Lots of frocks on display at Soul Bar…Karen Walker, Trelise Cooper etc must do a good trade for one day…
NZ
Spark out of the MSCI index end of month, Infratil goes in. SPK looks cheap but I think management couldn’t organise a piss up in a brewery…Selling the tower business…silly…
Vista — end of Potentia’s bid for board seats and fire power then. Nobody really ever took their campaign very seriously — but egg on face for Potentia…
Aus
Don Meji out at Dominos — after 22 yrs (!) the big man is out. I feel for him — obviously retail and food is struggling, so he’s exiting on a bit of a low note…over 22 yrs he has grown the Aussie franchisee like the clappers. But he leaves at a point where the business is at a question mark — too much expansion into Japan etc…

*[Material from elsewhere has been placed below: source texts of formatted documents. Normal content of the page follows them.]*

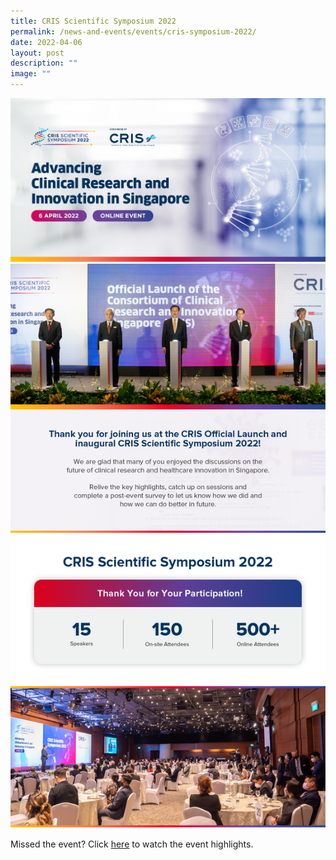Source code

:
 ```yaml
---
title: CRIS Scientific Symposium 2022
permalink: /news-and-events/events/cris-symposium-2022/
date: 2022-04-06
layout: post
description: ""
image: ""
---
```

![](/images/Resources_Events/2022/220406_CRIS%20symposium/Artwork_Banner%20-%20landscape.png)
![](/images/Resources_Events/2022/220406_CRIS%20symposium/01%20-%20Body.png)

Missed the event? Click [here](https://www.youtube.com/watch?v=7J_hjMNsb1w&list=PLtlj1-m4_fngtlUUyeAczHLXlCe5K0sCH) to watch the event highlights.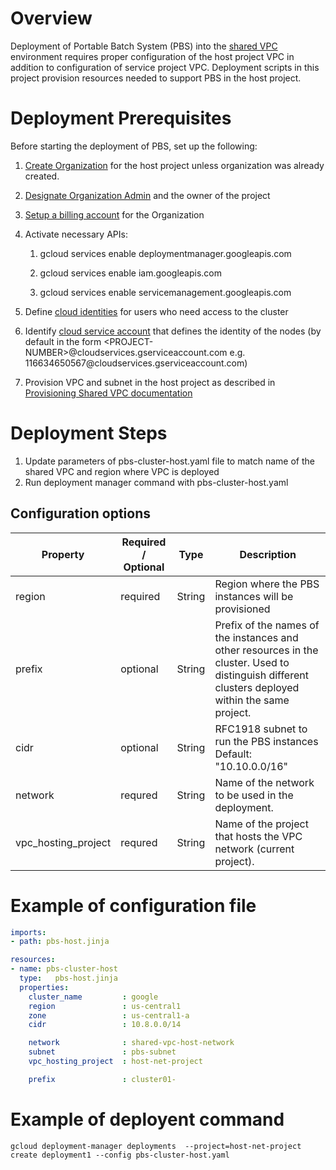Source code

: Overview
========

Deployment of Portable Batch System (PBS) into the [shared VPC](https://cloud.google.com/vpc/docs/shared-vpc) environment requires proper configuration of the host project VPC in addition to configuration of service project VPC. Deployment scripts in this project provision resources needed to support PBS in the host project. 

  
Deployment Prerequisites
========================

Before starting the deployment of PBS, set up the following:

1.  [Create Organization](https://cloud.google.com/resource-manager/docs/creating-managing-organization) for the host project
    unless organization was already created.
	
2.  [Designate Organization Admin](https://cloud.google.com/resource-manager/docs/creating-managing-organization#adding_an_organization_admin) and the owner of the project

3.  [Setup a billing account](https://cloud.google.com/billing/docs/how-to/manage-billing-account) for the Organization

4.  Activate necessary APIs:

    1.  gcloud services enable deploymentmanager.googleapis.com

    2.  gcloud services enable iam.googleapis.com

    3.  gcloud services enable servicemanagement.googleapis.com

5.  Define [cloud identities](https://cloud.google.com/identity/) for users who need access to the cluster

6.  Identify [cloud service
    account](https://cloud.google.com/resource-manager/docs/access-control-proj)
    that defines the identity of the nodes (by default in the form
    \<PROJECT-NUMBER\>\@cloudservices.gserviceaccount.com e.g.
    116634650567\@cloudservices.gserviceaccount.com)
6. Provision VPC and subnet in the host project as described in [Provisioning Shared VPC documentation](https://cloud.google.com/vpc/docs/provisioning-shared-vpc)

Deployment Steps
================

1.  Update parameters of pbs-cluster-host.yaml file to match name of the shared VPC and region where VPC is deployed
2.  Run deployment manager command with pbs-cluster-host.yaml

Configuration options
---------------------

| Property          | Required / Optional | Type    | Description                                                                                                                                       |
|-------------------|---------------------|---------|---------------------------------------------------------------------------------------------------------------------------------------------------|
| region            | required            | String  | Region where the PBS instances will be provisioned                                                                                                |
| prefix            | optional            | String  | Prefix of the names of the instances and other resources in the cluster. Used to distinguish different clusters deployed within the same project. |
| cidr              | optional            | String  | RFC1918 subnet to run the PBS instances Default: "10.10.0.0/16"                                                                                   |
| network           | requred             | String  | Name of the network to be used in the deployment.                                                                                                 |
| vpc_hosting_project | requred           | String  | Name of the project that hosts the VPC network (current project).                                                                                 |

Example of configuration file
==================================

```yaml
imports:
- path: pbs-host.jinja

resources:
- name: pbs-cluster-host
  type:   pbs-host.jinja
  properties:
    cluster_name         : google
    region               : us-central1
    zone                 : us-central1-a
    cidr                 : 10.8.0.0/14

    network              : shared-vpc-host-network
    subnet               : pbs-subnet
    vpc_hosting_project  : host-net-project

    prefix               : cluster01-
```


Example of deployent command
==================================
```
gcloud deployment-manager deployments  --project=host-net-project  create deployment1 --config pbs-cluster-host.yaml
```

Chris Ellison out at MinRes…following a well documented tax scandal as reported in the AFR, etc. I don’t have much to say here other than he obviously built a very good business that has macro pressures (i.e. China is buying less).
Speaking of boys from Dunedin — Simon at DGL buying more of his own stock. I have written before that the stock is undervalued, even though it’s an average business. Continues to be undervalued.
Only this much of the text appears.